Samuel Alito refuses to step aside from case involving lawyer who interviewed him on ethics for WSJ

Associate Justice Samuel Alito poses during a group photo of the Justices at the Supreme Court in Washington, April 23, 2021.

Erin Schaff | Pool | Reuters

WASHINGTON — Conservative Justice Samuel Alito on Friday refused to step aside from an upcoming tax case being argued at the Supreme Court, rejecting a request from Senate Democrats.

Sen. Richard Durbin, D-Ill., the chairman of the Senate Judiciary Committee, was among those who had questioned Alito’s participation because one of the lawyers involved in the case, David Rivkin, recently interviewed Alito in two articles published in The Wall Street Journal.

“There is no valid reason for my recusal in this case,” Alito wrote in a statement issued by the court.

In the interviews, Alito pushed back on claims of ethics violations and questioned whether Congress could legislate on the issue.

Separately, Rivkin represents the conservative legal activist Leonard Leo, whom the Judiciary Committee has sought testimony from on ethics questions.

The case in question, Moore v.

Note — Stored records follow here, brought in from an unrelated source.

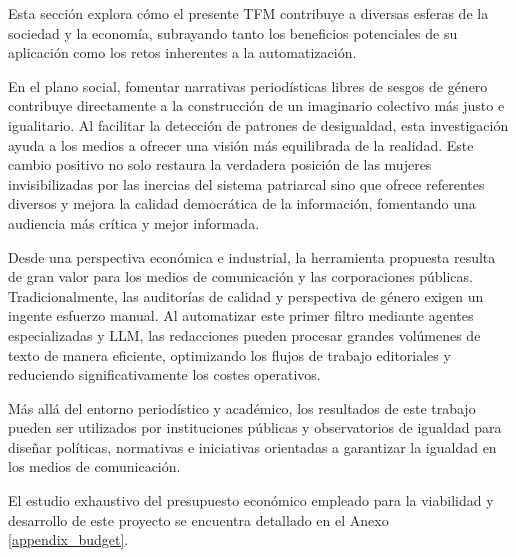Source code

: 
Esta sección explora cómo el presente TFM contribuye a diversas esferas de la sociedad y la economía, subrayando tanto los beneficios potenciales de su aplicación como los retos inherentes a la automatización.

En el plano social, fomentar narrativas periodísticas libres de sesgos de género contribuye directamente a la construcción de un imaginario colectivo más justo e igualitario. Al facilitar la detección de patrones de desigualdad, esta investigación ayuda a los medios a ofrecer una visión más equilibrada de la realidad. Este cambio positivo no solo restaura la verdadera posición de las mujeres invisibilizadas por las inercias del sistema patriarcal sino que ofrece  referentes diversos y mejora la calidad democrática de la información, fomentando una audiencia más crítica y mejor informada.

Desde una perspectiva económica e industrial, la herramienta propuesta resulta de gran valor para los medios de comunicación y las corporaciones públicas. Tradicionalmente, las auditorías de calidad y perspectiva de género exigen un ingente esfuerzo manual. Al automatizar este primer filtro mediante agentes especializadas y LLM, las redacciones pueden procesar grandes volúmenes de texto de manera eficiente, optimizando los flujos de trabajo editoriales y reduciendo significativamente los costes operativos.

Más allá del entorno periodístico y académico, los resultados de este trabajo pueden ser utilizados por instituciones públicas y observatorios de igualdad para diseñar políticas, normativas e iniciativas orientadas a garantizar la igualdad en los medios de comunicación.

El estudio exhaustivo del presupuesto económico empleado para la viabilidad y desarrollo de este proyecto se encuentra detallado en el Anexo \ref{appendix_budget}.

\newpage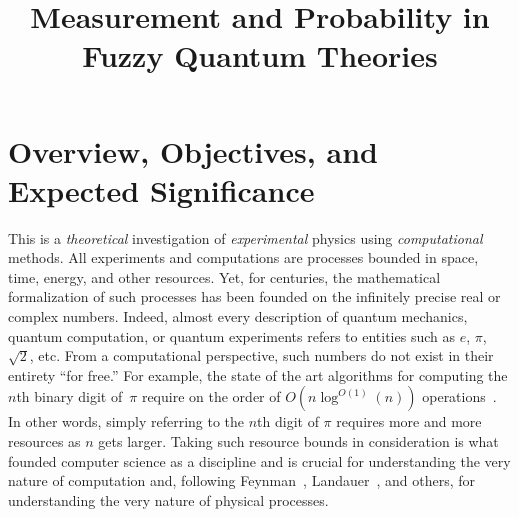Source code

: \documentclass{article}
\title{Measurement and Probability in Fuzzy Quantum Theories}
\date{}
\theoremstyle{remark}
\begin{document}
\maketitle 

\section{Overview, Objectives, and Expected Significance} 

This is a \emph{theoretical} investigation of \emph{experimental}
physics using \emph{computational} methods. All experiments and
computations are processes bounded in space, time, energy, and other
resources. Yet, for centuries, the mathematical formalization of such
processes has been founded on the infinitely precise real or complex
numbers. Indeed, almost every description of quantum mechanics,
quantum computation, or quantum experiments refers to entities such as
$e$, $\pi$, $\sqrt{2}$, etc. From a computational perspective, such
numbers do not exist in their entirety ``for free.''  For example, the
state of the art algorithms for computing the $n$th binary digit of~$\pi$
require on the order of $O(n\log^{O(1)}(n))$
operations~\cite{journals/moc/BaileyBP97}. In other words, simply
referring to the $n$th digit of $\pi$ requires more and more resources
as $n$ gets larger. Taking such resource bounds in consideration is
what founded computer science as a discipline and is crucial for
understanding the very nature of computation and, following
Feynman~\cite{Feynman1982Simulating}, Landauer~\cite{Landauer1996188},
and others, for understanding the very nature of physical processes.
\end{document}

U.S., concerns a novel constitutional question on whether people can be forced to pay taxes on a stake in a foreign-owned company even if they have not derived any income from it.

Rivkin is one of the lawyers facing off against the federal government in the case, brought by Charles and Kathleen Moore, who invested in an India-base company.

Alito wrote that Durbin’s argument that he should recuse because of Rivkin’s role was “unsound” in part because Rivkin was participating in the interviews as a journalist, not an advocate.

“The case in which he is involved was never mentioned; nor did we discuss any issue in that case either directly or indirectly,” Alito wrote.

Gabe Roth, executive director of Fix the Court, a judiciary watchdog, said Rivkin’s involvement in the interviews when he had a case before the court “raises ethical questions that seem obvious to everyone but Alito and require disqualification.”

Earlier this week, another Democrat, Sheldon Whitehouse, D-R.I., filed his own complaint related to one of Alito’s interviews, saying his statements about Congress’ authority to legislate on ethics issues were improper.

“No provision in the Constitution gives them the authority to regulate the Supreme Court — period,” Alito said in the interview.

The Supreme Court has been under increasing scrutiny for alleged ethics lapses after a ProPublica report detailed Justice Clarence Thomas’ acceptance of trips from Harlan Crow, a Republican donor, which he had not disclosed in his annual financial disclosure reports.

Some members of Congress have proposed legislation on the issue, although the court could address the issue itself by adopting its own binding code of conduct similar to the one that lower court judges follow.